Most speakers and delegates seemed to think the market was moving on with good reason from the standard private investment fund structure popularised by private equity fund managers.

“Why should I spend time accumulating a valuable portfolio of assets only to liquidate them 10 years later and start again?” remarked Hamid Moghadam, chief executive of real estate fund manager Prologis. He noted it was impossible to build and adequately scale agri-related businesses in the time frame demanded by a 10-year fund.

Buy-and-lease farmland, for example, involves long-term relationships with tenants and requires continuity. Moghadam argued that by selling all your assets, and therefore ending those relationships, you are damaging your customer base and ultimately the scalability of your operation.

Liquidity can be created without going in and out of business, he argued – pointing to the REIT industry as an example. Accessing agri via REITS is also being touted as a solution by John Baker, chief executive of First Agriculture Holdings and previously the Asia head of food and agribusiness research and advisory at Rabobank.

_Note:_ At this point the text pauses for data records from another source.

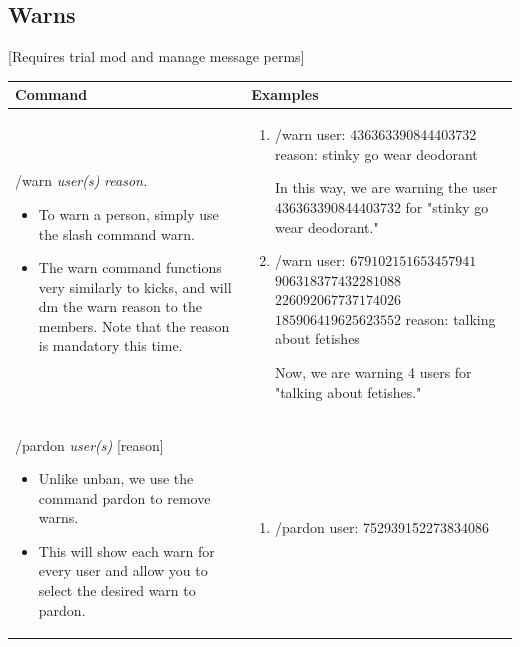 \documentclass{scrartcl}
\begin{document}
\subsection{Warns} [Requires trial mod and manage message perms]
\begin{tabularx}{\textwidth}{|>{\raggedright\arraybackslash}X|>{\raggedright\arraybackslash}X|}
\hline 
Command & Examples\\
\hline
/warn \textit{user(s)} \textit{reason.}

\begin{itemize}
    \item To warn a person, simply use the slash command warn.
    
    \item The warn command functions very similarly to kicks, and will dm the warn reason to the members. Note that the reason is mandatory this time. 
\end{itemize}
& \begin{enumerate}
    \item 
    /warn \color{black} user: \color{gray}436363390844403732 \color{black} reason: \color{gray}stinky go wear deodorant\color{black}
    
    In this way, we are warning the user 436363390844403732 for "stinky go wear deodorant."
    \item
    /warn \color{black} user: \color{gray}$679102151653457941$ $906318377432281088$ $226092067737174026$ $185906419625623552$ \color{black} reason: \color{gray} talking about fetishes \color{black}
    
    Now, we are warning 4 users for "talking about fetishes."
\end{enumerate}\\
\hline
/pardon \textit{user(s)} [reason]
\begin{itemize}
    \item Unlike unban, we use the command pardon to remove warns. 
    
    \item This will show each warn for every user and allow you to select the desired warn to pardon.
\end{itemize}&
\begin{enumerate}
    \item /pardon user: \color{gray} 752939152273834086  \color{black}
    

\end{enumerate}
\end{tabularx}
\end{document}
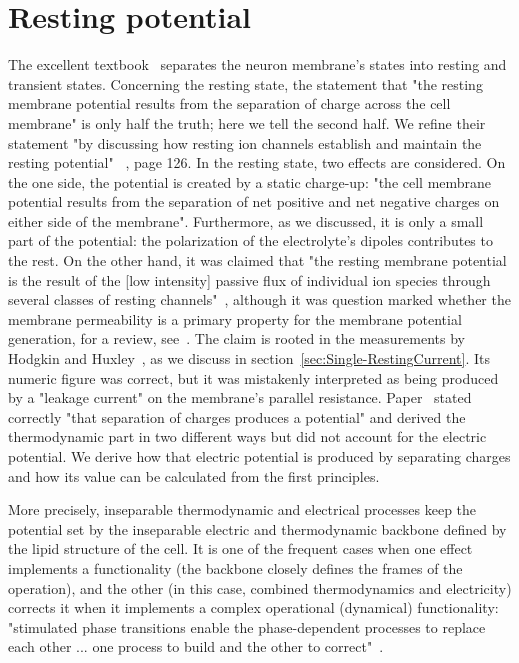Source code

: 
\section[Resting potential]{Resting potential\label{sec:Single-RestingPotential}}

The excellent textbook~\cite{PrinciplesNeuralScience:2013} separates the neuron membrane's states into \hypertarget{RestingState}{resting} and transient states. Concerning the resting state, the statement that "the resting membrane potential results
from the separation of charge across the
cell membrane" is only half the truth; here we tell the second half. 
We refine their statement "by discussing how resting ion channels
establish and maintain the resting potential" ~\cite{PrinciplesNeuralScience:2013}, page 126.
In the resting state, two effects are considered. On the one side, the potential is created by a static charge-up: "the cell membrane potential results from the
separation of net positive and net negative charges on
either side of the membrane".  Furthermore, as we discussed, it is only a small part of the potential: the polarization of the electrolyte's dipoles contributes to the rest. On the other hand, it was claimed that "the resting membrane potential is the result of the [low intensity]
passive flux of individual ion species through several
classes of resting channels"~\cite{PrinciplesNeuralScience:2013},
although it was question marked whether the membrane permeability is a primary property for the 
membrane potential generation, for a review, see~\cite{MembranePotentialPermeability:2024}. The claim is rooted in the measurements by Hodgkin and Huxley~\cite{CompanionGuideHodgkinHuxley:2022}, as we discuss in section~\ref{sec:Single-RestingCurrent}.
Its numeric figure was correct, but it was mistakenly interpreted as being produced by a "leakage current" on the membrane's parallel resistance.
Paper~\cite{OriginMembranePotential:2018} stated correctly "that separation of charges produces a potential" and derived the thermodynamic part in two different ways but did not account for the electric potential. We derive how that electric potential is produced by separating charges and how its value can be calculated from the first principles.

More precisely, inseparable thermodynamic and electrical processes keep the potential set by the inseparable electric and thermodynamic backbone defined by the lipid structure of the cell. It is one of the frequent cases when 
one effect implements a functionality (the backbone closely defines the frames of the operation), and the other (in this case, combined thermodynamics and electricity) corrects it when it implements a complex operational (dynamical) functionality:
"stimulated phase transitions enable the phase-dependent processes to replace each other ... one process to build and the other
to correct"~\cite{BiologicalConservationLaw:2017}.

Building in extensions and flexibility to terms and conditions may also assuage concerns over holding periods and scalability, fund managers tell me.

Meanwhile, some investors feel a totally different fund and fee structure is appropriate, particularly if their expectations for agri and its role in an institutional portfolio are more in line with infrastructure-style returns as opposed to private equity-style returns.

Majken Hauge Johansen of Danske Capital’s alternative investments team said during a panel that the alternatives manager always negotiates fee structures and rarely pays a 2 percent management fee; 2-and-20 is a huge fee drag on real assets performance that ranges between 10 percent and 12 percent, she said. Furthermore, in order to find more attractive returns in these asset classes, Danske plans to engage in more co-investments, which generally have better terms for investors.

A lack of in-house resources and expertise prevents many institutional investors from doing direct deals themselves, but that, too, may be changing. I sat next to an academic at the conference, for example, who was setting up a consultancy firm to help large-scale institutional investors incorporate socially responsible, sophisticated and sustainable practices across their portfolios with a focus on direct investment, thereby cutting out the fund manager(s).